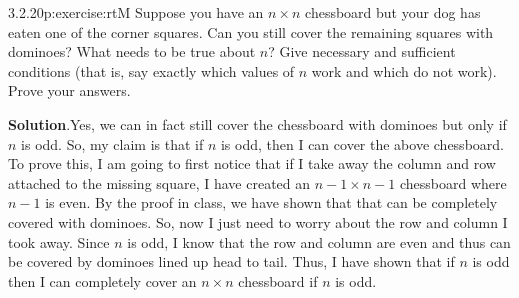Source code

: \documentclass[twoside,11pt,]{book}
\newcommand{\blocktitlefont}{\relax}
\numberwithin{equation}{chapter}
\begin{document}
\begin{divisionsolution}{3.2.20}{}{p:exercise:rtM}%
Suppose you have an \(n\times n\) chessboard but your dog has eaten one of the corner squares. Can you still cover the remaining squares with dominoes? What needs to be true about \(n\)? Give necessary and sufficient conditions (that is, say exactly which values of \(n\) work and which do not work). Prove your answers.%
\begin{sidebyside}{1}{0.4}{0.4}{0}%
\begin{sbspanel}{0.2}%
%
\end{sbspanel}%
\end{sidebyside}%
\par\smallskip%
\noindent\textbf{\blocktitlefont Solution}.\quad{}Yes, we can in fact still cover the chessboard with dominoes but only if \(n\) is odd. So, my claim is that if \(n\) is odd, then I can cover the above chessboard. To prove this, I am going to first notice that if I take away the column and row attached to the missing square, I have created an \(n-1\times n-1\) chessboard where \(n-1\) is even. By the proof in class, we have shown that that can be completely covered with dominoes. So, now I just need to worry about the row and column I took away. Since \(n\) is odd, I know that the row and column are even and thus can be covered by dominoes lined up head to tail. Thus, I have shown that if \(n\) is odd then I can completely cover an \(n\times n\) chessboard if \(n\) is odd.%
\end{divisionsolution}%
\end{document}
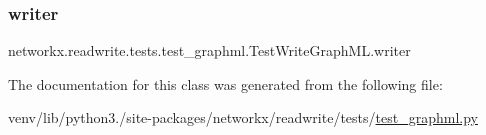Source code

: \subsubsection{\texorpdfstring{writer}{writer}}
{\footnotesize\ttfamily networkx.\+readwrite.\+tests.\+test\+\_\+graphml.\+Test\+Write\+Graph\+M\+L.\+writer\hspace{0.3cm}{\ttfamily [static]}}



The documentation for this class was generated from the following file\+:\begin{DoxyCompactItemize}
\item 
venv/lib/python3./site-\/packages/networkx/readwrite/tests/\hyperlink{test__graphml_8py}{test\+\_\+graphml.\+py}\end{DoxyCompactItemize}
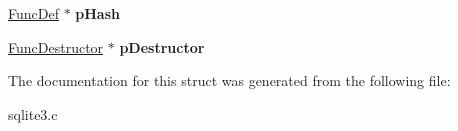 \begin{DoxyCompactItemize}
\item 
\hypertarget{struct_func_def_a04561444155a6922d6a2d99a29d35281}{\hyperlink{struct_func_def}{Func\-Def} $\ast$ {\bfseries p\-Hash}}\label{struct_func_def_a04561444155a6922d6a2d99a29d35281}

\item 
\hypertarget{struct_func_def_a1bd12675375b838b5c00b1c79c1e6301}{\hyperlink{struct_func_destructor}{Func\-Destructor} $\ast$ {\bfseries p\-Destructor}}\label{struct_func_def_a1bd12675375b838b5c00b1c79c1e6301}

\end{DoxyCompactItemize}


The documentation for this struct was generated from the following file\-:\begin{DoxyCompactItemize}
\item 
sqlite3.\-c\end{DoxyCompactItemize}
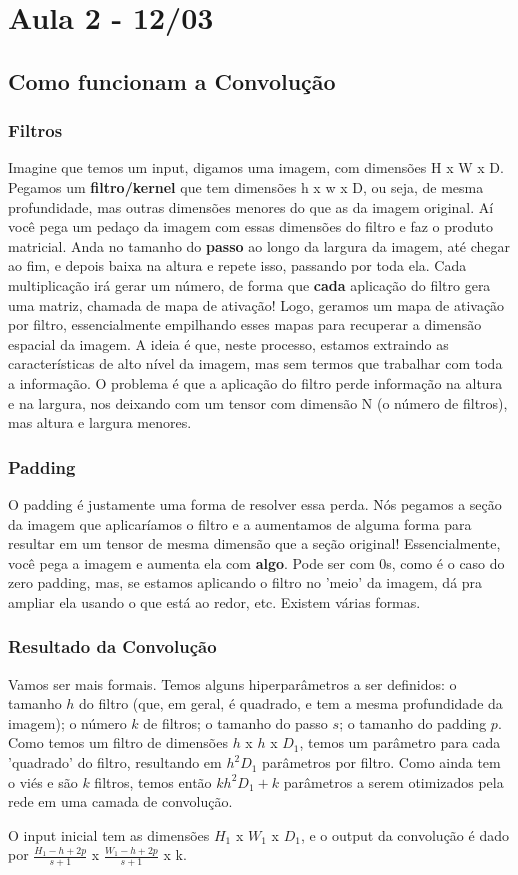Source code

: \documentclass{article}
\begin{document}
\section{Aula 2 - 12/03}
\subsection{Como funcionam a Convolução}
\subsubsection{Filtros}
Imagine que temos um input, digamos uma imagem, com dimensões H x W x D. Pegamos um \textbf{filtro/kernel} que tem dimensões h x w x D, ou seja, de mesma profundidade, mas outras dimensões menores do que as da imagem original. Aí você pega um pedaço da imagem com essas dimensões do filtro e faz o produto matricial. Anda no tamanho do \textbf{passo} ao longo da largura da imagem, até chegar ao fim, e depois baixa na altura e repete isso, passando por toda ela. Cada multiplicação irá gerar um número, de forma que \textbf{cada} aplicação do filtro gera uma matriz, chamada de mapa de ativação! Logo, geramos um mapa de ativação por filtro, essencialmente empilhando esses mapas para recuperar a dimensão espacial da imagem. 
A ideia é que, neste processo, estamos extraindo as características de alto nível da imagem, mas sem termos que trabalhar com toda a informação. O problema é que a aplicação do filtro perde informação na altura e na largura, nos deixando com um tensor com dimensão N (o número de filtros), mas altura e largura menores. 
\subsubsection{Padding}
O padding é justamente uma forma de resolver essa perda. Nós pegamos a seção da imagem que aplicaríamos o filtro e a aumentamos de alguma forma para resultar em um tensor de mesma dimensão que a seção original! Essencialmente, você pega a imagem e aumenta ela com \textbf{algo}. Pode ser com 0s, como é o caso do zero padding, mas, se estamos aplicando o filtro no 'meio' da imagem, dá pra ampliar ela usando o que está ao redor, etc. Existem várias formas.
\subsubsection{Resultado da Convolução}
Vamos ser mais formais. Temos alguns hiperparâmetros a ser definidos:
o tamanho $h$ do filtro (que, em geral, é quadrado, e tem a mesma profundidade da imagem); o número $k$ de filtros; o tamanho do passo $s$; o tamanho do padding $p$. Como temos um filtro de dimensões $h$ x $h$ x $D_1$, temos um parâmetro para cada 'quadrado' do filtro, resultando em $h^2 D_1$ parâmetros por filtro. Como ainda tem o viés e são $k$ filtros, temos então $kh^2D_1 + k$ parâmetros a serem otimizados pela rede em uma camada de convolução. \par
O input inicial tem as dimensões $H_1$ x $W_1$ x $D_1$, e o output da convolução é dado por $\frac{H_1 - h + 2p}{s+1}$ x $\frac{W_1 - h + 2p}{s+1}$ x k.
\end{document}
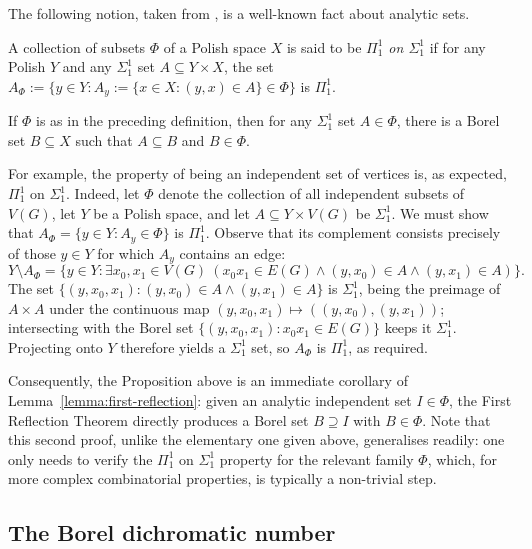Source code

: The following notion, taken from \cite[Theorem~35.10, p.~285]{Kechris_1995_DescriptiveSetTheory}, is a well-known fact about analytic sets.

\begin{definition}\label{def:pi11-on-sigma11}
    A collection of subsets $\Phi$ of a Polish space $X$ is said to be \emph{$\Pi^1_1$ on $\Sigma^1_1$} if for any Polish $Y$ and any $\Sigma^1_1$ set $A\subseteq Y\times X$, the set $A_\Phi:=\{y\in Y:A_y:=\{x\in X:(y,x)\in A\}\in\Phi\}$ is $\Pi^1_1$.
\end{definition}

\begin{lemma}\label{lemma:first-reflection}
    If $\Phi$ is as in the preceding definition, then for any $\Sigma^1_1$ set $A\in\Phi$, there is a Borel set $B\subseteq X$ such that $A\subseteq B$ and $B\in\Phi$.
\end{lemma}

For example, the property of being an independent set of vertices is, as expected, $\Pi^1_1$ on $\Sigma^1_1$.
Indeed, let $\Phi$ denote the collection of all independent subsets of $V(G)$, let $Y$ be a Polish space, and let $A\subseteq Y\times V(G)$ be $\Sigma^1_1$.
We must show that $A_\Phi=\{y\in Y: A_y\in\Phi\}$ is $\Pi^1_1$.
Observe that its complement consists precisely of those $y\in Y$ for which $A_y$ contains an edge:
$$Y\setminus A_\Phi = \{y\in Y:\exists x_0,x_1\in V(G)\ (x_0x_1\in E(G)\wedge (y,x_0)\in A\wedge (y,x_1)\in A)\}.$$
The set $\{(y,x_0,x_1): (y,x_0)\in A\wedge (y,x_1)\in A\}$ is $\Sigma^1_1$, being the preimage of $A\times A$ under the continuous map $(y,x_0,x_1)\mapsto ((y,x_0),(y,x_1))$; intersecting with the Borel set $\{(y,x_0,x_1): x_0x_1\in E(G)\}$ keeps it $\Sigma^1_1$.
Projecting onto $Y$ therefore yields a $\Sigma^1_1$ set, so $A_\Phi$ is $\Pi^1_1$, as required.

Consequently, the Proposition above is an immediate corollary of Lemma~\ref{lemma:first-reflection}: given an analytic independent set $I\in\Phi$, the First Reflection Theorem directly produces a Borel set $B\supseteq I$ with $B\in\Phi$.
Note that this second proof, unlike the elementary one given above, generalises readily: one only needs to verify the $\Pi^1_1$ on $\Sigma^1_1$ property for the relevant family $\Phi$, which, for more complex combinatorial properties, is typically a non-trivial step.

\subsection{The Borel dichromatic number}

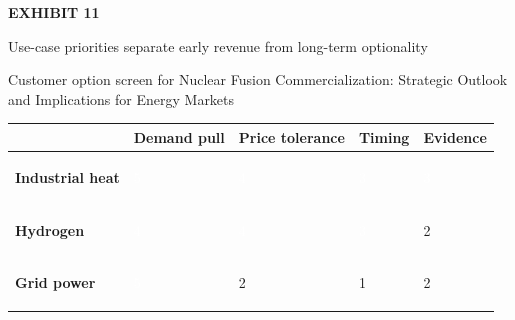 \documentclass[10pt,a4paper]{article}
\begin{document}
\clearpage
{\textcolor{BOGreen}{\scriptsize\bfseries EXHIBIT 11}}\par\vspace{4pt}
{\sffamily\fontsize{17}{21}\selectfont\color{BONavy} Use-case priorities separate early revenue from long-term optionality}\par
{\small\color{BOText} Customer option screen for Nuclear Fusion Commercialization: Strategic Outlook and Implications for Energy Markets}\par\vspace{6pt}
{\scriptsize\begin{tabular}{p{38mm}>{\centering\arraybackslash}p{21mm}>{\centering\arraybackslash}p{21mm}>{\centering\arraybackslash}p{21mm}>{\centering\arraybackslash}p{21mm}}
 & {\bfseries Demand pull} & {\bfseries Price tolerance} & {\bfseries Timing} & {\bfseries Evidence} \\
\hline
{\bfseries Industrial heat} & \colorbox{BOGreen}{\textcolor{white}{\strut\hspace{5pt}5\hspace{5pt}}} & \colorbox{BOGreen}{\textcolor{white}{\strut\hspace{5pt}4\hspace{5pt}}} & \colorbox{BOBlue}{\textcolor{white}{\strut\hspace{5pt}3\hspace{5pt}}} & \colorbox{BOBlue}{\textcolor{white}{\strut\hspace{5pt}3\hspace{5pt}}} \\
{\bfseries Hydrogen} & \colorbox{BOGreen}{\textcolor{white}{\strut\hspace{5pt}4\hspace{5pt}}} & \colorbox{BOGreen}{\textcolor{white}{\strut\hspace{5pt}4\hspace{5pt}}} & \colorbox{BOBlue}{\textcolor{white}{\strut\hspace{5pt}3\hspace{5pt}}} & \colorbox{BOLight}{\textcolor{BOText}{\strut\hspace{5pt}2\hspace{5pt}}} \\
{\bfseries Grid power} & \colorbox{BOGreen}{\textcolor{white}{\strut\hspace{5pt}5\hspace{5pt}}} & \colorbox{BOLight}{\textcolor{BOText}{\strut\hspace{5pt}2\hspace{5pt}}} & \colorbox{BOLight}{\textcolor{BOText}{\strut\hspace{5pt}1\hspace{5pt}}} & \colorbox{BOLight}{\textcolor{BOText}{\strut\hspace{5pt}2\hspace{5pt}}} \\

\end{tabular}}
\end{document}
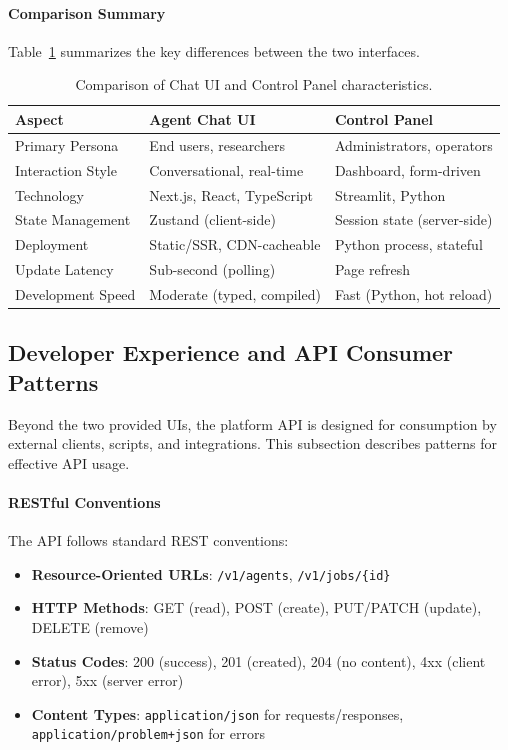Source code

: \paragraph{Comparison Summary}
Table~\ref{tab:ui-comparison} summarizes the key differences between the two interfaces.

\begin{table}[htbp]
    \centering
    \caption{Comparison of Chat UI and Control Panel characteristics.}
    \label{tab:ui-comparison}
    \small
    \begin{tabularx}{\textwidth}{lXX}
        \toprule
        \textbf{Aspect} & \textbf{Agent Chat UI} & \textbf{Control Panel} \\
        \midrule
        Primary Persona & End users, researchers & Administrators, operators \\
        Interaction Style & Conversational, real-time & Dashboard, form-driven \\
        Technology & Next.js, React, TypeScript & Streamlit, Python \\
        State Management & Zustand (client-side) & Session state (server-side) \\
        Deployment & Static/SSR, CDN-cacheable & Python process, stateful \\
        Update Latency & Sub-second (polling) & Page refresh \\
        Development Speed & Moderate (typed, compiled) & Fast (Python, hot reload) \\
        \bottomrule
    \end{tabularx}
\end{table}

\subsection{Developer Experience and API Consumer Patterns}
\label{subsec:developer-experience}

Beyond the two provided UIs, the platform API is designed for consumption by external clients, scripts, and integrations. This subsection describes patterns for effective API usage.

\paragraph{RESTful Conventions}
The API follows standard REST conventions:
\begin{itemize}
    \item \textbf{Resource-Oriented URLs}: \texttt{/v1/agents}, \texttt{/v1/jobs/\{id\}}
    \item \textbf{HTTP Methods}: GET (read), POST (create), PUT/PATCH (update), DELETE (remove)
    \item \textbf{Status Codes}: 200 (success), 201 (created), 204 (no content), 4xx (client error), 5xx (server error)
    \item \textbf{Content Types}: \texttt{application/json} for requests/responses, \texttt{application/problem+json} for errors
\end{itemize}

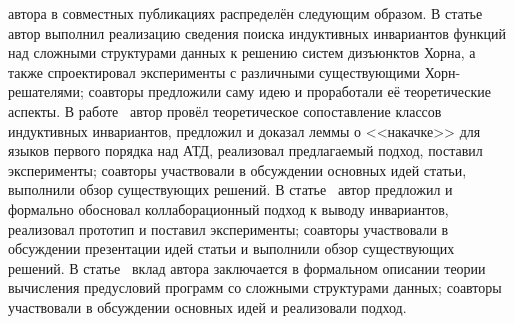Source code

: 
{\contribution} автора в совместных публикациях распределён следующим образом.
В статье~\cite{костюков2019автоматическое} автор выполнил реализацию сведения поиска индуктивных инвариантов функций над сложными структурами данных к решению систем дизъюнктов Хорна, а также спроектировал эксперименты с различными существующими Хорн-решателями; соавторы предложили саму идею и проработали её теоретические аспекты.
В работе~\cite{10.1145/3453483.3454055} автор провёл теоретическое сопоставление классов индуктивных инвариантов, предложил и доказал леммы о <<накачке>> для языков первого порядка над АТД, реализовал предлагаемый подход, поставил эксперименты; соавторы участвовали в обсуждении основных идей статьи, выполнили обзор существующих решений.
В статье~\cite{LPAR2023:Collaborative_Inference_of_Combined} автор предложил и формально обосновал коллаборационный подход к выводу инвариантов, реализовал прототип и поставил эксперименты; соавторы участвовали в обсуждении презентации идей статьи и выполнили обзор существующих решений.
В статье~\cite{мисонижник2022генерация} вклад автора заключается в формальном описании теории вычисления предусловий программ со сложными структурами данных; соавторы участвовали в обсуждении основных идей и реализовали подход.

::::::::

» **Your objective**
Only a number is wanted here: how many lines of the material hold the word "file".

» **Your response**
2